さわるだけだ、ただ尚一のからだにふれて確認するだけ、それでがまんできると無理矢理自分を納得させた。


「尚一」またいって脇腹に手をおき、かるく折り曲げられたながい下肢に視線をおくった。
腸内からはほとんど精は排出されてしまったと思うが見ているだけでは判断のしようがなく、窮してそっと尻のくぼみに手をふれてみた。


さっきここになんども自分の腹をうちつけ、ぶつかりあっては膚が高い音をたてた。
陽物がなかを穿つこもった水音がそれをおって重なりあった。
ここに自分のものをおさめたのだと思うと息がとまりそうな心地がした。
いまではそこはただかすかにふるえつづけるだけで、やわらかいタオルであらかたぬぐってもやったからちょっと窺っただけでは淫行のなごりはそう露わではない。


指をのばして尻肉のあいだにもぐりこませ注意深く周辺をさぐりだすとはじめて尚一のまぶたが半分かたぱちりとあがった。
目はあいたもののこちらが見えているのかいないのかどうにも判然としない、どこか夢現のおももちを青白い貌のうえにうっすらとはりつけている。

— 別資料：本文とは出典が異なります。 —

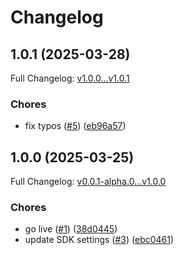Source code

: # Changelog

## 1.0.1 (2025-03-28)

Full Changelog: [v1.0.0...v1.0.1](https://github.com/nptakudo/stainless-api-sdk/compare/v1.0.0...v1.0.1)

### Chores

* fix typos ([#5](https://github.com/nptakudo/stainless-api-sdk/issues/5)) ([eb96a57](https://github.com/nptakudo/stainless-api-sdk/commit/eb96a57bb33082fd71a99662444c8c0d717e8042))

## 1.0.0 (2025-03-25)

Full Changelog: [v0.0.1-alpha.0...v1.0.0](https://github.com/nptakudo/stainless-api-sdk/compare/v0.0.1-alpha.0...v1.0.0)

### Chores

* go live ([#1](https://github.com/nptakudo/stainless-api-sdk/issues/1)) ([38d0445](https://github.com/nptakudo/stainless-api-sdk/commit/38d04454411778de895effbbd7f3e96b80a61927))
* update SDK settings ([#3](https://github.com/nptakudo/stainless-api-sdk/issues/3)) ([ebc0461](https://github.com/nptakudo/stainless-api-sdk/commit/ebc0461a1cc4e3a047088ce31ee40a0371b5131f))

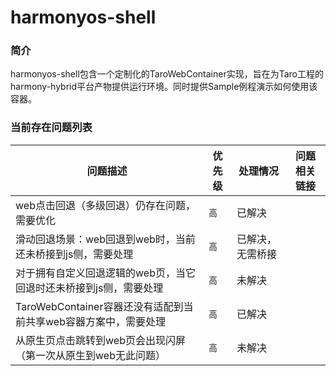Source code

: # harmonyos-shell
### 简介
harmonyos-shell包含一个定制化的TaroWebContainer实现，旨在为Taro工程的harmony-hybrid平台产物提供运行环境。同时提供Sample例程演示如何使用该容器。


### 当前存在问题列表
| 问题描述                                      | 优先级 | 处理情况 | 问题相关链接                     |
|-------------------------------------------| ------ |--|----------------------------|
| web点击回退（多级回退）仍存在问题，需要优化                   | `高` | 已解决 |  |
| 滑动回退场景：web回退到web时，当前还未桥接到js侧，需要处理         | `高` | 已解决，无需桥接 ||
| 对于拥有自定义回退逻辑的web页，当它回退时还未桥接到js侧，需要处理       | `高` | 未解决 ||
| TaroWebContainer容器还没有适配到当前共享web容器方案中，需要处理 | `高` | 已解决 ||
| 从原生页点击跳转到web页会出现闪屏（第一次从原生到web无此问题） | `高` | 未解决 ||


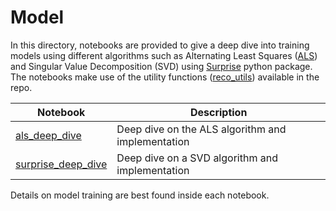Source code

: # Model

In this directory, notebooks are provided to give a deep dive into training models using different algorithms such as 
 Alternating Least Squares ([ALS](https://spark.apache.org/docs/latest/api/python/_modules/pyspark/ml/recommendation.html#ALS)) and Singular Value Decomposition (SVD) using [Surprise](http://surpriselib.com/) python package. The notebooks make use of the utility functions ([reco_utils](../../reco_utils))
 available in the repo.

| Notebook | Description | 
| --- | --- | 
| [als_deep_dive](als_deep_dive.ipynb) | Deep dive on the ALS algorithm and implementation
| [surprise_deep_dive](surprise_svd_deep_dive.ipynb) | Deep dive on a SVD algorithm and implementation

Details on model training are best found inside each notebook.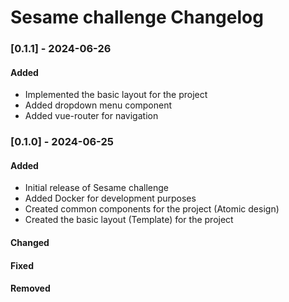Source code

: # Sesame challenge Changelog

### [0.1.1] - 2024-06-26

#### Added

- Implemented the basic layout for the project
- Added dropdown menu component
- Added vue-router for navigation

### [0.1.0] - 2024-06-25

#### Added

- Initial release of Sesame challenge
- Added Docker for development purposes
- Created common components for the project (Atomic design)
- Created the basic layout (Template) for the project

#### Changed

#### Fixed

#### Removed
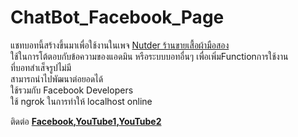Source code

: # ChatBot_Facebook_Page
แชทบอทนี้สร้างขึ้นมาเพื่อใช้งานในเพจ [Nutder ร้านขายเสื้อผ้ามือสอง](https://web.facebook.com/nutderTH/) <br> 
ใช้ในการโต้ตอบกับข้อความของแอดมิน หรือระบบบอทอื่นๆ เพื่อเพิ่มFunctionการใช้งาน <br>
ที่บอทสำเส็จรูปไม่มี <br>
สามารถนำไปพัฒนาต่อยอดได้ <br>
ใช้รวมกับ Facebook Developers <br>
ใช้ ngrok ในการทำให้ localhost online


ติดต่อ
 **[Facebook](https://www.facebook.com/PhuminMaliwan),[YouTube1](https://www.youtube.com/channel/UCevNnlKLgRTg-cku5JQ2Ahw),[YouTube2](https://www.youtube.com/channel/UCYJk0E1wwY3zX-i8tn95mhw)**
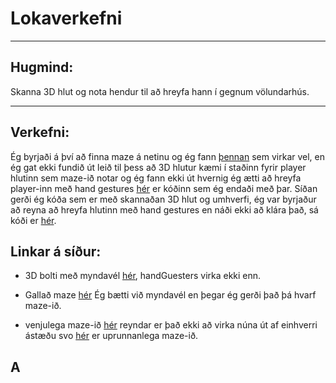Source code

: # Lokaverkefni

---

## Hugmind:
Skanna 3D hlut og nota hendur til að hreyfa hann í gegnum völundarhús.

---

## Verkefni:
Ég byrjaði á því að finna maze á netinu og ég fann [þennan](https://github.com/johansatge/three-maze) sem virkar vel, en ég gat ekki fundið út leið til þess að 3D hlutur kæmi í staðinn fyrir player hlutinn sem maze-ið notar og ég fann ekki út hvernig ég ætti að hreyfa player-inn með hand gestures [hér](https://github.com/Emilb05/FORR3FV05EU/tree/main/Verk_6/galla%C3%B0_maze/verk_6) er kóðinn sem ég endaði með þar. Síðan gerði ég kóða sem er með skannaðan 3D hlut og umhverfi, ég var byrjaður að reyna að hreyfa hlutinn með hand gestures en náði ekki að klára það, sá kóði er [hér](https://github.com/Emilb05/FORR3FV05EU/tree/main/Verk_6/3D_hlutir_og_handG/nytt_verk_6).

## Linkar á síður:

- 3D bolti með myndavél [hér](https://emilb05.github.io/FORR3FV05EU/Verk_6/3D_hlutir_og_handG/index.html), handGuesters virka ekki enn.

- Gallað maze [hér](https://emilb05.github.io/FORR3FV05EU/Verk_6/galla%C3%B0_maze/index.html) Ég bætti við myndavél en þegar ég gerði það þá hvarf maze-ið.

- venjulega maze-ið [hér](https://emilb05.github.io/FORR3FV05EU/Verk_6/Maze_sem_breytist/index.html) reyndar er það ekki að virka núna út af einhverri ástæðu svo [hér](https://johansatge.github.io/three-maze/) er uprunnanlega maze-ið.

## A
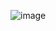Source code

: ![image](https://user-images.githubusercontent.com/87923556/138749991-6a2b5de4-ac9d-4035-9c65-dc9d46cda6eb.png)
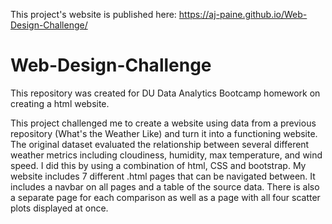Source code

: This project's website is published here: https://aj-paine.github.io/Web-Design-Challenge/

# Web-Design-Challenge
This repository was created for DU Data Analytics Bootcamp homework on creating a html website.

This project challenged me to create a website using data from a previous repository (What's the Weather Like) and turn it into a functioning website. The original dataset evaluated the relationship between several different weather metrics including cloudiness, humidity, max temperature, and wind speed. I did this by using a combination of html, CSS and bootstrap.  My website includes 7 different .html pages that can be navigated between.  It includes a navbar on all pages and a table of the source data. There is also a separate page for each comparison as well as a page with all four scatter plots displayed at once.
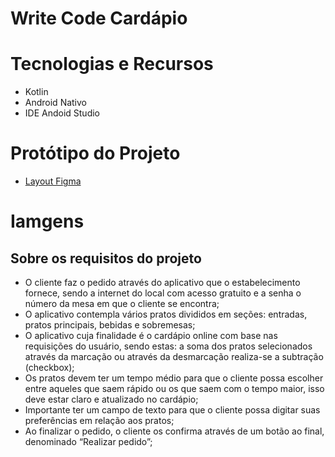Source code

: # Write Code Cardápio

# Tecnologias e Recursos
- Kotlin
- Android Nativo
- IDE Andoid Studio

# Protótipo do Projeto
- [Layout Figma](https://www.figma.com/file/py6KoE82DMHnx0uFjdHfex/write-code-irede?type=design&node-id=0%3A1&mode=design&t=7DVdDEAnn91dGl2C-1)

# Iamgens 

## Sobre os requisitos do projeto
- O cliente faz o pedido através do aplicativo que o
estabelecimento fornece, sendo a internet do local com acesso
gratuito e a senha o número da mesa em que o cliente se
encontra;
- O aplicativo contempla vários pratos divididos em seções:
entradas, pratos principais, bebidas e sobremesas;
- O aplicativo cuja finalidade é o cardápio online com base nas
requisições do usuário, sendo estas: a soma dos pratos
selecionados através da marcação ou através da desmarcação
realiza-se a subtração (checkbox);
- Os pratos devem ter um tempo médio para que o cliente possa
escolher entre aqueles que saem rápido ou os que saem com o
tempo maior, isso deve estar claro e atualizado no cardápio;
- Importante ter um campo de texto para que o cliente possa
digitar suas preferências em relação aos pratos;
- Ao finalizar o pedido, o cliente os confirma através de um botão
ao final, denominado “Realizar pedido”;
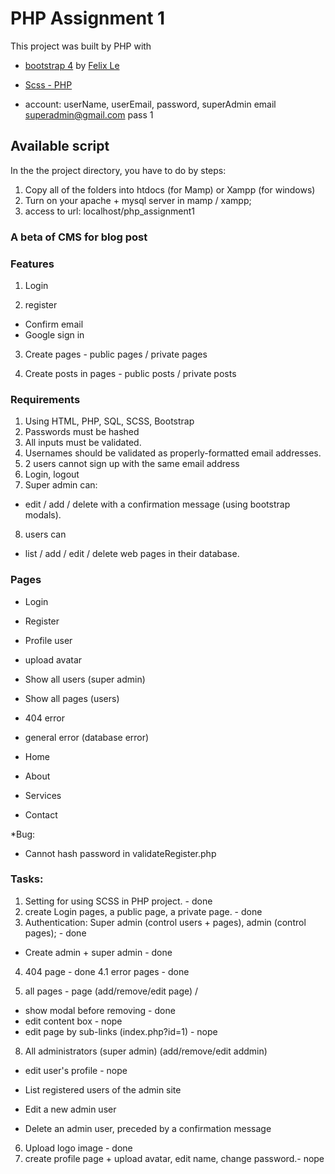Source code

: # PHP Assignment 1

This project was built by PHP with

- [bootstrap 4](https://getbootstrap.com/docs/4.0/getting-started/introduction/) by [Felix Le](http://felixle.net/)
- [Scss - PHP](https://github.com/infostreams/scss-php)

- account: userName, userEmail, password, superAdmin
  email superadmin@gmail.com
  pass 1

## Available script

In the the project directory, you have to do by steps:

1. Copy all of the folders into htdocs (for Mamp) or Xampp (for windows)
2. Turn on your apache + mysql server in mamp / xampp;
3. access to url: localhost/php_assignment1

### A beta of CMS for blog post

### Features

1. Login

2. register

- Confirm email
- Google sign in

3. Create pages - public pages / private pages

4. Create posts in pages - public posts / private posts

### Requirements

1. Using HTML, PHP, SQL, SCSS, Bootstrap
2. Passwords must be hashed
3. All inputs must be validated.
4. Usernames should be validated as properly-formatted email addresses.
5. 2 users cannot sign up with the same email address
6. Login, logout
7. Super admin can:

- edit / add / delete with a confirmation message (using bootstrap modals).

8. users can

- list / add / edit / delete web pages in their database.

### Pages

- Login
- Register
- Profile user
- upload avatar
- Show all users (super admin)
- Show all pages (users)
- 404 error
- general error (database error)

- Home
- About
- Services
- Contact

\*Bug:

- Cannot hash password in validateRegister.php

### Tasks:

1. Setting for using SCSS in PHP project. - done
2. create Login pages, a public page, a private page. - done
3. Authentication: Super admin (control users + pages), admin (control pages); - done

- Create admin + super admin - done

4. 404 page - done
   4.1 error pages - done

5. all pages - page (add/remove/edit page) /

- show modal before removing - done
- edit content box - nope
- edit page by sub-links (index.php?id=1) - nope

8. All administrators (super admin) (add/remove/edit addmin)

- edit user's profile - nope

- List registered users of the admin site
- Edit a new admin user
- Delete an admin user, preceded by a confirmation message

6. Upload logo image - done
7. create profile page + upload avatar, edit name, change password.- nope
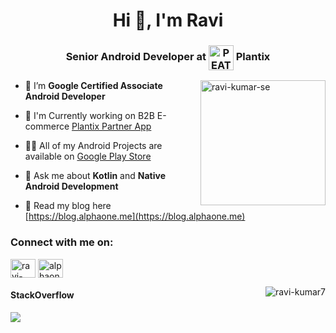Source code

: <h1 align="center">Hi 👋, I'm Ravi</h1>
<h3 align="center">Senior Android Developer at <img align="center" src="https://avatars.githubusercontent.com/u/17291360?s=50&v=4" alt="PEAT" height="40" width="40" /> Plantix </h3>
<img align="right" src="https://alphaone.me/api/random-sticker.php" alt="ravi-kumar-se" height="200" width="200" />

- 🔭 I’m **Google Certified Associate Android Developer**
 
- 👻 I'm Currently working on B2B E-commerce [Plantix Partner App](https://play.google.com/store/apps/details?id=com.ocd.salesbee)

- 👨‍💻 All of my Android Projects are available on [Google Play Store](http://play.google.com/store/apps/dev?id=8102795492034460213)

- 💬 Ask me about **Kotlin** and **Native Android Development**

- 📄 Read my blog here [https://blog.alphaone.me](https://blog.alphaone.me)

<h3 align="left">Connect with me on:</h3>
<p align="left">
<a href="https://linkedin.com/in/ravi-kumar-se" target="blank"><img align="center" src="https://cdn.jsdelivr.net/npm/simple-icons@3.0.1/icons/linkedin.svg" alt="ravi-kumar-se" height="30" width="40" /></a>
<a href="https://stackoverflow.com/users/6147653/alphaone" target="blank"><img align="center" src="https://cdn.jsdelivr.net/npm/simple-icons@3.0.1/icons/stackoverflow.svg" alt="alphaone" height="30" width="40" /></a>
</p>

<p><img align="right" src="https://github-readme-streak-stats.herokuapp.com/?user=ravi-kumar7&" alt="ravi-kumar7" /></p>

<h4 align="left">StackOverflow</h4>

<a href="https://stackoverflow.com/users/6147653/alphaone" target="blank">![](https://stackoverflow.com/users/flair/6147653.png)</a>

すこしだけゆるんでしまっている孔に根元まで指を挿入しなかをさぐってからそっと引き抜いてみた。
ごめん、痛い? としずかに訊いた。
尚一のまぶたがまたぴくぴくと痙攣したよりない口許から吐息がもれたが、はげしい抵抗はもういっさいかえってこない。
情交の残滓はとうぜんながらぬめりながら指のさきに付着してはきたが、自分の指をつかって残っているかもしれないそれらをそこからすべてきれいに掻き出すなどとてもできた話ではなく、かといってこの状態でシャワーを浴びさせるなどもってのほかだった。
もうどうしようもなかった。


肩に口づけしこどものようにまるめられた背中に口づけしほそい腰に口づけし、尻の肉をふたたびすこしかきわけてもういちど「尚一?」と呼んだ。
うん、とやがてちいさく答がかえった。
夢のなかで名も知れぬだれかに茫昧と返答したわけではない、ちゃんと自分を水埜周二だと認めたうえでいまだ痙攣のつづくまぶたをあげて答えてくれた。
もう意識は混濁していない。


尚一、とまたもやくりかえし尻に顔をよせた。
傷ついた赤い鳥羽口に唇をよせてちゅっとかるく口づけし、舌をのばして入口をぐるりとなぞっていくと、すでに苦痛によるものではないきれぎれの溜息をひそやかにあたりにまきちらした。
それでもふるえる腰を尚一は退こうとする。


「尚一、傷だけ」ささやきをからだのうえからみじかく降らせ、なだめるように手首を片手でおさえておいてまた尻のくぼみをぬれた舌で穿った。
ふれるだけ、もうここには入れないと思いながら左手で肉を押し広げてなおも鼻先をよせ、うんとのばした舌をとがらせて孔をつつきちいさく出し入れした。
痛くない? 尚一、とそっと訊くと知らぬまに腰をゆらめかせていた尚一がすすり泣くような声をあげてこれに応じた。
快楽をあたえられているもののほどけた表情がそこにあった。
痛くない。気持いい。もっとして、もっと。とせつなそうにちいさく喘いだ。


ぎりぎりと痛みのはしる自分の陽物はほうっておいて尚一の大腿に手をさしこむと手前でゆれている友人の屹立を握りこんだ。
こんなにあふれている。しっとりとぬれている。
気持いいのならよかった。
痛くないのならよかったんだと安堵しながらそこをやさしく扱いてやり、また後孔の傷口に舌を這わせると掌のそれがどくんとおおきく脈動したのがわかった。
ほどなく亀頭がぴくぴくと蠢き、周ちゃん、いく、とつまった声で訴えた、いいよと低声で答えたらもう陽物が掌でびくんと跳ねて腎水がとんだ。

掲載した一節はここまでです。